Lutte contre le commerce illicite : La douane camerounaise saisit 600 000 emballages plastiques en provenance du Nigéria
La surveillance des flux commerciaux à la frontière maritime avec le Nigéria vient de porter ses fruits. Lors de contrôles systématiques effectués le lundi 13 avril 2026, la Brigade commerciale des douanes d'Idenau a mis au jour un important trafic de produits prohibés. Les agents ont intercepté deux cargaisons distinctes d'emballages plastiques non biodégradables à bord d'embarcations artisanales, totalisant plus d'une tonne de matériel interdit.
Cette opération, qui a permis de retirer du circuit clandestin 605 000 pièces de plastique pour un poids exact de 1 034 kilogrammes, s'appuie sur un cadre législatif strict. Les saisies ont été exploitées en application du Code des douanes de la CEMAC et de la loi-cadre de 1996 relative à la gestion de l'environnement. En se fondant sur l'arrêté conjoint de 2012 qui encadre la commercialisation des polymères non dégradables, les autorités réaffirment leur détermination à assainir le marché national face aux marchandises ne respectant pas les normes écologiques en vigueur.
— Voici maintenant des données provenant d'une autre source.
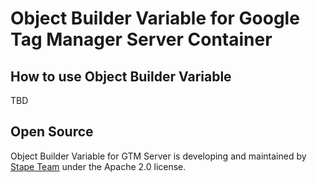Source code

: # Object Builder Variable for Google Tag Manager Server Container

## How to use Object Builder Variable

TBD

## Open Source

Object Builder Variable for GTM Server is developing and maintained by [Stape Team](https://stape.io/) under the Apache 2.0 license.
L'impact de ces contrôles sur l'économie dépasse réellement la simple saisie matérielle. En bloquant l'entrée de ces emballages, l'État protège les industriels locaux ayant investi dans la production de solutions biodégradables. La concurrence déloyale exercée par ces produits importés illicitement et à bas coûts constitue un frein à la structuration d'une économie circulaire performante. La vigilance des douaniers au quai de chargement d'Idenau agit ainsi comme un filtre nécessaire pour garantir l'équité commerciale et la santé publique.
La lutte contre les pollutions plastiques joue un rôle fondamental dans le progrès de l'Afrique. En régulant strictement l'importation de matières polluantes, le pays préserve ses écosystèmes marins et agricoles, socles de sa productivité future. La transition vers une industrie du conditionnement respectueuse de l'environnement est une condition impérative pour l'attractivité des produits camerounais sur le marché international.
La réussite de cette intervention illustre la capacité des services de l'État à maintenir une veille opérationnelle constante sur les points d'entrée stratégique. Pour le continent, l'harmonisation des normes environnementales au sein des zones de libre-échange est un levier indispensable pour éviter que les territoires ne deviennent des déversoirs de produits obsolètes. La pérennité de cette lutte reposera sur une coopération transfrontalière accumulée et une application rigoureuse des sanctions prévues par la loi. Chaque saisie renforce la crédibilité du pays dans sa quête d'un développement industriel responsable.